Bradley Manning Trial: This Shouldn't Be About Him, It Should Be About the Crimes He Revealed
Approximately one week ago, Army Pfc. Bradley Manning's court martial began at Fort Meade. Among several charges he faces as a result of leaking classified material, Manning is being charged for violating the Espionage Act, a crime that could come with a life sentence in prison. Given that Manning is guilty of uncovering war crimes to the public, it is hypocritical and undemocratic that the military has chosen to classify such an act as treason as war crimes should not be occurring to begin with. Therefore, the U.S. military must not only carefully reconsider the charges it has files against Manning but it must also focus on revamping its policies concerning the justice system.
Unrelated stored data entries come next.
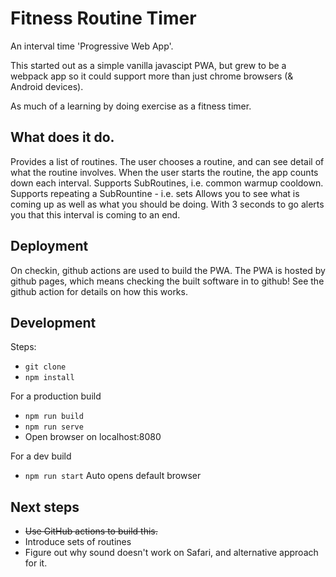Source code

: # Fitness Routine Timer

An interval time 'Progressive Web App'.

This started out as a simple vanilla javascipt PWA, but grew to be a webpack app so it could support more than just chrome browsers (& Android devices).

As much of a learning by doing exercise as a fitness timer.

## What does it do.

Provides a list of routines. 
The user chooses a routine, and can see detail of what the routine involves.
When the user starts the routine, the app counts down each interval. 
Supports SubRoutines, i.e. common warmup cooldown.
Supports repeating a SubRountine - i.e. sets
Allows you to see what is coming up as well as what you should be doing.
With 3 seconds to go alerts you that this interval is coming to an end.

## Deployment
On checkin, github actions are used to build the PWA.
The PWA is hosted by github pages, which means checking the built software in to github!
See the github action for details on how this works.

## Development
Steps:
* `git clone`
* `npm install`

For a production build 
* `npm run build`
* `npm run serve`
* Open browser on localhost:8080

For a dev build
* `npm run start` Auto opens default browser

## Next steps

* ~~Use GitHub actions to build this.~~
* Introduce sets of routines
* Figure out why sound doesn't work on Safari, and alternative approach for it.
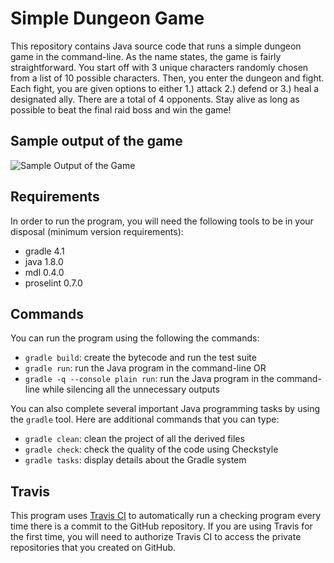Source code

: # Simple Dungeon Game

This repository contains Java source code that runs a simple dungeon game in
the command-line. As the name states, the game is fairly straightforward. You
start off with 3 unique characters randomly chosen from a list of 10 possible
characters. Then, you enter the dungeon and fight. Each fight, you are given
options to either 1.) attack 2.) defend or 3.) heal a designated ally. There
are a total of 4 opponents. Stay alive as long as possible to beat the final
raid boss and win the game!

## Sample output of the game

![Sample Output of the Game](https://github.com/huangs1/Simple-Dungeon-Game/blob/master/SampleOutput.png)

## Requirements

In order to run the program, you will need the following tools to be in your disposal (minimum version requirements):

* gradle 4.1
* java 1.8.0
* mdl 0.4.0
* proselint 0.7.0

## Commands

You can run the program using the following the commands:

* `gradle build`: create the bytecode and run the test suite
* `gradle run`: run the Java program in the command-line
   OR
* `gradle -q --console plain run`: run the Java program in the command-line
  while silencing all the unnecessary outputs

You can also complete several important Java programming tasks by using the
`gradle` tool. Here are additional commands that you can type:

* `gradle clean`: clean the project of all the derived files
* `gradle check`: check the quality of the code using Checkstyle
* `gradle tasks`: display details about the Gradle system

## Travis

This program uses [Travis CI](https://travis-ci.com/) to automatically run
a checking program every time there is a commit to the GitHub repository. If
you are using Travis for the first time, you will need to authorize Travis CI to
access the private repositories that you created on GitHub.
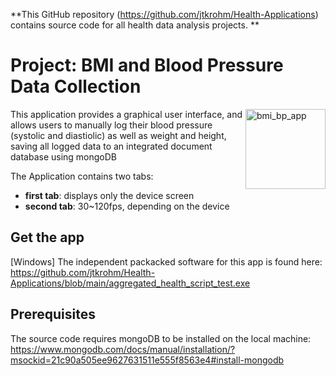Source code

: **This GitHub repository (<https://github.com/jtkrohm/Health-Applications>) contains source code for all health data analysis projects.
**

# Project: BMI and Blood Pressure Data Collection

<img src="app/data/icon.svg" width="128" height="128" alt="bmi_bp_app" align="right" />


This application provides a graphical user interface, and allows users to manually log their
blood pressure (systolic and diastiolic) as well as weight and height, saving all logged data 
to an integrated document database using mongoDB


The Application contains two tabs:

 - **first tab**: displays only the device screen
 - **second tab**: 30~120fps, depending on the device

## Get the app
[Windows]
The independent packacked software for this app is found here: 
https://github.com/jtkrohm/Health-Applications/blob/main/aggregated_health_script_test.exe


## Prerequisites
The source code requires mongoDB to be installed on the local machine: 
https://www.mongodb.com/docs/manual/installation/?msockid=21c90a505ee9627631511e555f8563e4#install-mongodb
One Vietnam War veteran by the name of Timothy Gatto, who protested the war both on and off duty, makes several thought-provoking statements about his experience in the military. The two most important relate to the Army's strict adherence to military law and the Army's stance on keeping order. After explaining how he was demoted to E-3 for attending a party against regulations but then re-promoted to sergeant, since he had received the promotion before his demotion and his captain technically did not have the power to reprimand sergeants, he goes on to provide an interesting exchange he had with his colonel.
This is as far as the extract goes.